How Does Credit Card Fraud Happen?
No one is immune to identity theft. But when it comes to credit card fraud, there are a few cardholder mistakes that fraudsters capitalize on.
Mistake 1: Not safeguarding your card.
Sometimes, cards can be stolen by a stranger or worse—by someone you know. However, someone doesn’t need your physical card to commit credit card fraud. They can get access to your name, card number/expiration code/CVV code, pin code, etc., in many ways to commit card-not-present transactions (online or over the phone) and ring up your bill.
Credit card theft can happen just with someone looking over your shoulder, stealing your mail or digging through your trash. Be mindful of your surroundings, keep personal information in a secure place, and always shred your old statements and mail.
Mistake 2: Being tricked into giving out sensitive information.
Unsafe sellers and websites can steal your account info during transactions. Always make sure the site you’re buying from is known and accredited, and at least has website encryption (https://www.website.com vs. http://www.website.com).

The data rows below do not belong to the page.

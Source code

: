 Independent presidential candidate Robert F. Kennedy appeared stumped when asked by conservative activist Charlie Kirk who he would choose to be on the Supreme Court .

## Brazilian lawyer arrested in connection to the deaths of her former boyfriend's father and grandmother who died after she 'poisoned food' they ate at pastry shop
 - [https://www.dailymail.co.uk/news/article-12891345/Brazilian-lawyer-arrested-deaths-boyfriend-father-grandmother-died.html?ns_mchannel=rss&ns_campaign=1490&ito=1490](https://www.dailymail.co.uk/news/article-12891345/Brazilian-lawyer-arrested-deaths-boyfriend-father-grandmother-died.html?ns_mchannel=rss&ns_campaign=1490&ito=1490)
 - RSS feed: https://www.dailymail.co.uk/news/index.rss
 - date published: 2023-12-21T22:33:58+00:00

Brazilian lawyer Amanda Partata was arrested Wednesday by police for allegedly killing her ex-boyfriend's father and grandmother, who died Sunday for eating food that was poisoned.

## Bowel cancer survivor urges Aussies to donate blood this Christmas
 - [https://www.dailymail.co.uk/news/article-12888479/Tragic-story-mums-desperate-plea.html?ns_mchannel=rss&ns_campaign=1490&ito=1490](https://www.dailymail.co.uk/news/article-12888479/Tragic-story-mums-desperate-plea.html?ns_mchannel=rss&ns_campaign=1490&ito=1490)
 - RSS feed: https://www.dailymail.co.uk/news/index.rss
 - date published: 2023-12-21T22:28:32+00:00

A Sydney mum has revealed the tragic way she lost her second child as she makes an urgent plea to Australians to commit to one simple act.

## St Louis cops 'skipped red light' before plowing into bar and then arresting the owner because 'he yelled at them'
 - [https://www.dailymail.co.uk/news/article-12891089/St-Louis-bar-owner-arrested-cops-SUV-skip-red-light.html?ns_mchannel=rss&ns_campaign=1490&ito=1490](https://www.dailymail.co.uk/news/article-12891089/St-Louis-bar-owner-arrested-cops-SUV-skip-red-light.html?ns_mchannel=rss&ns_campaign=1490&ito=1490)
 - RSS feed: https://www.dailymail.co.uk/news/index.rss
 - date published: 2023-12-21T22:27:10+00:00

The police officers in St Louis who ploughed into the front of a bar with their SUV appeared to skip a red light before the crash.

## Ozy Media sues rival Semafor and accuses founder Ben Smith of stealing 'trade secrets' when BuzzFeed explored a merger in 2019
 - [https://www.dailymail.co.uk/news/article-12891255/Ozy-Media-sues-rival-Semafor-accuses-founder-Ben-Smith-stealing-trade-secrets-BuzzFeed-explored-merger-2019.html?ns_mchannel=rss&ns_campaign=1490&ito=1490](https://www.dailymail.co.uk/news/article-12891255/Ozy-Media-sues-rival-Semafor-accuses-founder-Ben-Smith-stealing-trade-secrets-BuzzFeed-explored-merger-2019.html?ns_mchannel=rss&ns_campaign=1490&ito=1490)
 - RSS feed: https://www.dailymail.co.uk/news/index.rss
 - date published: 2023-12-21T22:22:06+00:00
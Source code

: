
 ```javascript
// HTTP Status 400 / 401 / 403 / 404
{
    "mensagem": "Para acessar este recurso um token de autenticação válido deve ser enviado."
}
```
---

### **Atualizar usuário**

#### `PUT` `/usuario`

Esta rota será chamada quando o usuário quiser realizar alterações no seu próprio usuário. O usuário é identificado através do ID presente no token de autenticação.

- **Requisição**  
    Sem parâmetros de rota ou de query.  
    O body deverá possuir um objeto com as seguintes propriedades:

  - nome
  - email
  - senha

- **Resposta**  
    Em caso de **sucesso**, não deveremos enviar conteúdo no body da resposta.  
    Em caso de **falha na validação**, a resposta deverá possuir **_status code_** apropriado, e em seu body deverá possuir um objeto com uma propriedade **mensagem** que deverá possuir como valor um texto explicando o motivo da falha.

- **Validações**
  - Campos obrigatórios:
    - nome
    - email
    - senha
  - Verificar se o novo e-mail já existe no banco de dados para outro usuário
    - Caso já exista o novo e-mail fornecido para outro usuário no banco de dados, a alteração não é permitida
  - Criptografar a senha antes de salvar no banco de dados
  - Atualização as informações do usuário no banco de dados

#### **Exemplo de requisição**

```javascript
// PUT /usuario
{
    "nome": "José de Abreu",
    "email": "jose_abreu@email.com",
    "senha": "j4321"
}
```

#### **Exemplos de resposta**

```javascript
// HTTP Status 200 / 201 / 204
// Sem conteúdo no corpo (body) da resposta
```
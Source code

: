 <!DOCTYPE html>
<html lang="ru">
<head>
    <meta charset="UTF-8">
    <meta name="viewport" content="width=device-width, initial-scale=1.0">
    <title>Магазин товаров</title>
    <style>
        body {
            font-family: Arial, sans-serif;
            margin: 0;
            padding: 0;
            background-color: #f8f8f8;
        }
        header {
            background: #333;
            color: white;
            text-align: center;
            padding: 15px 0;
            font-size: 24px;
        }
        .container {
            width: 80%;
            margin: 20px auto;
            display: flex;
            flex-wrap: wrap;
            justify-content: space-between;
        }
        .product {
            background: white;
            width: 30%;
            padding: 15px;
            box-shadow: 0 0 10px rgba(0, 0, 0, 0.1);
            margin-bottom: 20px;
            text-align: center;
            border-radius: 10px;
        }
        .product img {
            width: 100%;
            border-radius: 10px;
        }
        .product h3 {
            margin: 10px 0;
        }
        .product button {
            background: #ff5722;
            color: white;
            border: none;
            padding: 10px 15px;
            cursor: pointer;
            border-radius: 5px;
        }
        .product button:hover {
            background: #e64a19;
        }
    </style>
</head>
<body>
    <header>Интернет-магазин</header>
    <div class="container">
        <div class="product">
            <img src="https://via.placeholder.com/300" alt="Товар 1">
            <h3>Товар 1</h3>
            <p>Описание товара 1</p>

Many have also fallen victim to “special” offers or bogus communications via email (phishing) or direct mail. Never give out your personal information to a stranger, no matter how good the deal is and always check the sender address before checking email.
Mistake 3: Not being diligent about your finances.
If you don’t take control of your personal security, who else will? It’s important to always be meticulous about your finances and check your statements regularly to ensure they’re adding up.
The time it takes for you to respond to and report credit card fraud will directly affect how much it impacts you. It’s always better to be safe than sorry!
Who is Liable for Credit Card Fraud?
It doesn’t take long to realize when spending goes awry on your account. The good news is, if you act fast, you can protect your credit and your finances. Most banks have safeguards in place to help with fraudulent transactions, like real-time text and email credit fraud alerts.
Even without that, the Fair Credit Billing Act (FCBA) gives you 60 days to dispute credit charges to your card issuer and caps liability at $50.
Report Credit Card Fraud
If you’ve been a victim of credit card fraud, contact your card issuer immediately to notify them that you’re not making the charges.
Also alert a Credit Bureau to put a fraud alert on your name within 24 hours. Filing a complaint with the Federal Trade Commission (FTC) and/or a police report are also smart steps to take, since they can be useful in fighting and proving identity theft.
Credit protection services can also help stop fraud early through criminal identity theft monitoring, internet monitoring, junk mail service, dark web monitoring and credit freezes.